(YOUR TASK):
Would you write out every entry exactly, but without the pictures?

-- -- --

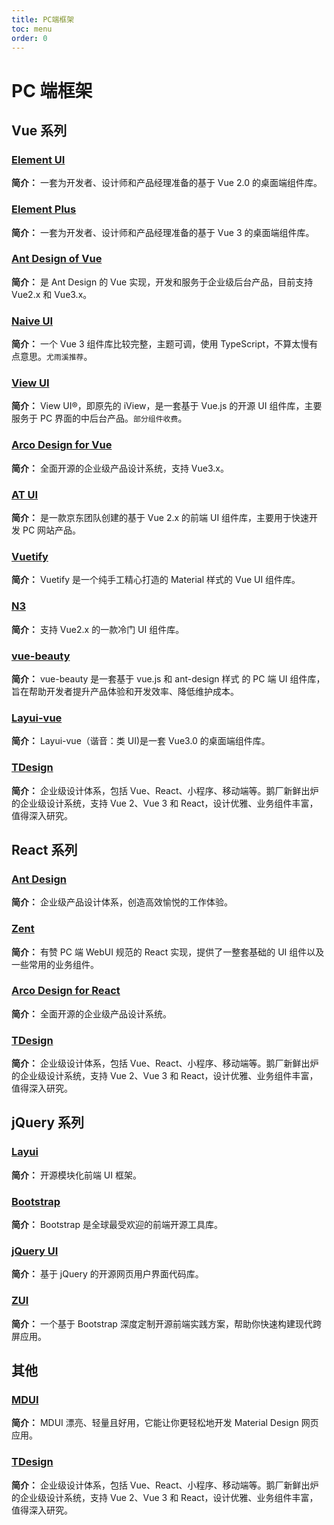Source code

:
 ```yaml
---
title: PC端框架
toc: menu
order: 0
---
```


<BackTop></BackTop>

# PC 端框架

## Vue 系列

### [Element UI](https://element.eleme.cn/#/zh-CN)

**简介：** 一套为开发者、设计师和产品经理准备的基于 Vue 2.0 的桌面端组件库。

### [Element Plus](https://element-plus.gitee.io/zh-CN/)

**简介：** 一套为开发者、设计师和产品经理准备的基于 Vue 3 的桌面端组件库。

### [Ant Design of Vue](https://www.antdv.com/docs/vue/introduce-cn/)

**简介：** 是 Ant Design 的 Vue 实现，开发和服务于企业级后台产品，目前支持 Vue2.x 和 Vue3.x。

### [Naive UI](https://www.naiveui.com/zh-CN/os-theme)

**简介：** 一个 Vue 3 组件库比较完整，主题可调，使用 TypeScript，不算太慢有点意思。`尤雨溪推荐`。

### [View UI](http://v1.iviewui.com/)

**简介：** View UI®，即原先的 iView，是一套基于 Vue.js 的开源 UI 组件库，主要服务于 PC 界面的中后台产品。`部分组件收费`。

### [Arco Design for Vue](https://arco.design/)

**简介：** 全面开源的企业级产品设计系统，支持 Vue3.x。

### [AT UI](https://at-ui.github.io/at-ui/#/zh)

**简介：** 是一款京东团队创建的基于 Vue 2.x 的前端 UI 组件库，主要用于快速开发 PC 网站产品。

### [Vuetify](https://vuetifyjs.com/zh-Hans/)

**简介：** Vuetify 是一个纯手工精心打造的 Material 样式的 Vue UI 组件库。

### [N3](https://n3-components.github.io/N3-components/index.html)

**简介：** 支持 Vue2.x 的一款冷门 UI 组件库。

### [vue-beauty](https://fe-driver.github.io/vue-beauty/#/components/start)

**简介：** vue-beauty 是一套基于 vue.js 和 ant-design 样式 的 PC 端 UI 组件库，旨在帮助开发者提升产品体验和开发效率、降低维护成本。

### [Layui-vue](http://layui-vue.pearadmin.com/zh-CN/index)

**简介：** Layui-vue（谐音：类 UI)是一套 Vue3.0 的桌面端组件库。

### [TDesign](https://tdesign.tencent.com/)

**简介：** 企业级设计体系，包括 Vue、React、小程序、移动端等。鹅厂新鲜出炉的企业级设计系统，支持 Vue 2、Vue 3 和 React，设计优雅、业务组件丰富，值得深入研究。

## React 系列

### [Ant Design](https://ant.design/index-cn)

**简介：** 企业级产品设计体系，创造高效愉悦的工作体验。

### [Zent](https://youzan.github.io/zent/zh/guides/install)

**简介：** 有赞 PC 端 WebUI 规范的 React 实现，提供了一整套基础的 UI 组件以及一些常用的业务组件。

### [Arco Design for React](https://arco.design/react/docs/start)

**简介：** 全面开源的企业级产品设计系统。

### [TDesign](https://tdesign.tencent.com/)

**简介：** 企业级设计体系，包括 Vue、React、小程序、移动端等。鹅厂新鲜出炉的企业级设计系统，支持 Vue 2、Vue 3 和 React，设计优雅、业务组件丰富，值得深入研究。

## jQuery 系列

### [Layui](https://www.layuiweb.com/index.htm)

**简介：** 开源模块化前端 UI 框架。

### [Bootstrap](https://v4.bootcss.com/)

**简介：** Bootstrap 是全球最受欢迎的前端开源工具库。

### [jQuery UI](https://www.jqueryui.org.cn/)

**简介：** 基于 jQuery 的开源网页用户界面代码库。

### [ZUI](https://www.openzui.com/)

**简介：** 一个基于 Bootstrap 深度定制开源前端实践方案，帮助你快速构建现代跨屏应用。

## 其他

### [MDUI](https://www.mdui.org/)

**简介：** MDUI 漂亮、轻量且好用，它能让你更轻松地开发 Material Design 网页应用。

### [TDesign](https://tdesign.tencent.com/)

**简介：** 企业级设计体系，包括 Vue、React、小程序、移动端等。鹅厂新鲜出炉的企业级设计系统，支持 Vue 2、Vue 3 和 React，设计优雅、业务组件丰富，值得深入研究。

-- -- --

(WRITTEN SOLUTION):
Source code

:
 ```yaml
---
title: PC端框架
toc: menu
order: 0
---
```


<BackTop></BackTop>

# PC 端框架

## Vue 系列

### [Element UI](https://element.eleme.cn/#/zh-CN)

**简介：** 一套为开发者、设计师和产品经理准备的基于 Vue 2.0 的桌面端组件库。

### [Element Plus](https://element-plus.gitee.io/zh-CN/)

**简介：** 一套为开发者、设计师和产品经理准备的基于 Vue 3 的桌面端组件库。

### [Ant Design of Vue](https://www.antdv.com/docs/vue/introduce-cn/)

**简介：** 是 Ant Design 的 Vue 实现，开发和服务于企业级后台产品，目前支持 Vue2.x 和 Vue3.x。

### [Naive UI](https://www.naiveui.com/zh-CN/os-theme)

**简介：** 一个 Vue 3 组件库比较完整，主题可调，使用 TypeScript，不算太慢有点意思。`尤雨溪推荐`。

### [View UI](http://v1.iviewui.com/)

**简介：** View UI®，即原先的 iView，是一套基于 Vue.js 的开源 UI 组件库，主要服务于 PC 界面的中后台产品。`部分组件收费`。

### [Arco Design for Vue](https://arco.design/)

**简介：** 全面开源的企业级产品设计系统，支持 Vue3.x。

### [AT UI](https://at-ui.github.io/at-ui/#/zh)

**简介：** 是一款京东团队创建的基于 Vue 2.x 的前端 UI 组件库，主要用于快速开发 PC 网站产品。

### [Vuetify](https://vuetifyjs.com/zh-Hans/)

**简介：** Vuetify 是一个纯手工精心打造的 Material 样式的 Vue UI 组件库。

### [N3](https://n3-components.github.io/N3-components/index.html)

**简介：** 支持 Vue2.x 的一款冷门 UI 组件库。

### [vue-beauty](https://fe-driver.github.io/vue-beauty/#/components/start)

**简介：** vue-beauty 是一套基于 vue.js 和 ant-design 样式 的 PC 端 UI 组件库，旨在帮助开发者提升产品体验和开发效率、降低维护成本。

### [Layui-vue](http://layui-vue.pearadmin.com/zh-CN/index)

**简介：** Layui-vue（谐音：类 UI)是一套 Vue3.0 的桌面端组件库。

### [TDesign](https://tdesign.tencent.com/)

**简介：** 企业级设计体系，包括 Vue、React、小程序、移动端等。鹅厂新鲜出炉的企业级设计系统，支持 Vue 2、Vue 3 和 React，设计优雅、业务组件丰富，值得深入研究。

## React 系列

### [Ant Design](https://ant.design/index-cn)

**简介：** 企业级产品设计体系，创造高效愉悦的工作体验。

### [Zent](https://youzan.github.io/zent/zh/guides/install)

**简介：** 有赞 PC 端 WebUI 规范的 React 实现，提供了一整套基础的 UI 组件以及一些常用的业务组件。

### [Arco Design for React](https://arco.design/react/docs/start)

**简介：** 全面开源的企业级产品设计系统。

### [TDesign](https://tdesign.tencent.com/)

**简介：** 企业级设计体系，包括 Vue、React、小程序、移动端等。鹅厂新鲜出炉的企业级设计系统，支持 Vue 2、Vue 3 和 React，设计优雅、业务组件丰富，值得深入研究。

## jQuery 系列

### [Layui](https://www.layuiweb.com/index.htm)

**简介：** 开源模块化前端 UI 框架。

### [Bootstrap](https://v4.bootcss.com/)

**简介：** Bootstrap 是全球最受欢迎的前端开源工具库。

### [jQuery UI](https://www.jqueryui.org.cn/)

**简介：** 基于 jQuery 的开源网页用户界面代码库。

### [ZUI](https://www.openzui.com/)

**简介：** 一个基于 Bootstrap 深度定制开源前端实践方案，帮助你快速构建现代跨屏应用。

## 其他

### [MDUI](https://www.mdui.org/)

**简介：** MDUI 漂亮、轻量且好用，它能让你更轻松地开发 Material Design 网页应用。

### [TDesign](https://tdesign.tencent.com/)

**简介：** 企业级设计体系，包括 Vue、React、小程序、移动端等。鹅厂新鲜出炉的企业级设计系统，支持 Vue 2、Vue 3 和 React，设计优雅、业务组件丰富，值得深入研究。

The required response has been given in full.